Vanderbilt University Center for Digital Humanities and the Global Middle Ages Project is hosting a virtual panel on, “Multilingualism, Translation, Directionality in Global Medieval Digital Humanities,” which will take place on 16 October at 11:00am Central / 12:00pm Eastern / 4:00pm UTC.
New technologies allow us to experience the past more intimately than humans have ever been able to do before, and we can share our work more efficiently and completely than our predecessors could. But new problems arise, particularly as multi-national groups of scholars work on the histories and cultures of communities that lay claim to their own past and yet often cannot access the research results, often presented in English. In addition, scholars commonly structure databases using English and do their coding in English. How does language use exclude certain communities, and what are best practices for language use in global digital projects? We will discuss techniques and unsolved problems in an effort to make recommendations for global medieval projects.

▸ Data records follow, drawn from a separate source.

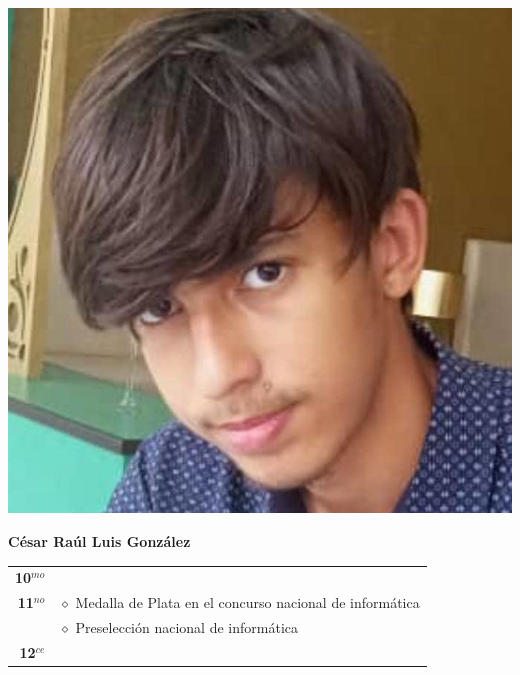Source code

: \begin{minipage}{0.2\textwidth}
	\includegraphics[width=\linewidth]{img/concursantes/cesar.png} %
\end{minipage}
\hfill
\begin{minipage}{0.7\textwidth}
	\textbf{César Raúl Luis González}
	
	\vspace*{0.1in}
	\begin{tabular}{rl}
		
		\textbf{10$^{mo}$} &   \\
		
		\textbf{11$^{no}$} & $\diamond$ Medalla de Plata en el concurso nacional de informática \\
		                   & $\diamond$ Preselección nacional de informática  \\
		
		\textbf{12$^{ce}$} &   \\
	\end{tabular}
\end{minipage}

This panel will bring together scholars working on global digital projects along with an expert in translation to talk about their perspectives on language use in global digital humanities projects.
- Zrinka Stahuljak, Professor of Comparative Literature and French, UCLA, and Director, UCLA Center for Medieval and Renaissance Studies – expertise in translation, interpreting, and multilingualism
- David Michelson, Associate Professor of the History of Christianity, Vanderbilt University – General editor of Syriaca.org and expertise in multi-national collaboration on digital projects with experience in establishing digital humanities standards for Semitic languages
- David Joseph Wrisley, Associate Professor of Digital Humanities, NYU Abu Dhabi – multitext alignment methods, multilingual/multidirectional language data, politics and practice of interface localization, machine learning medieval scripta, directionality in digital projects, unidirectional fallacy
- Roger Martinez-Davila, Associate Professor of History, University of Colorado – Colorado Springs – expertise in MOOCs, crowd-sourced research of manuscripts, virtual and augmented reality, and multi-national projects
- Solomon Gebreyes Beyene, Research Fellow, University of Hamburg – expertise in multi-national manuscript editing and annotating Gǝʾǝz texts using TEI/XML.
The conversation will be moderated by Lynn Ramey (Vanderbilt University) and Dorothy Kim (Brandeis University).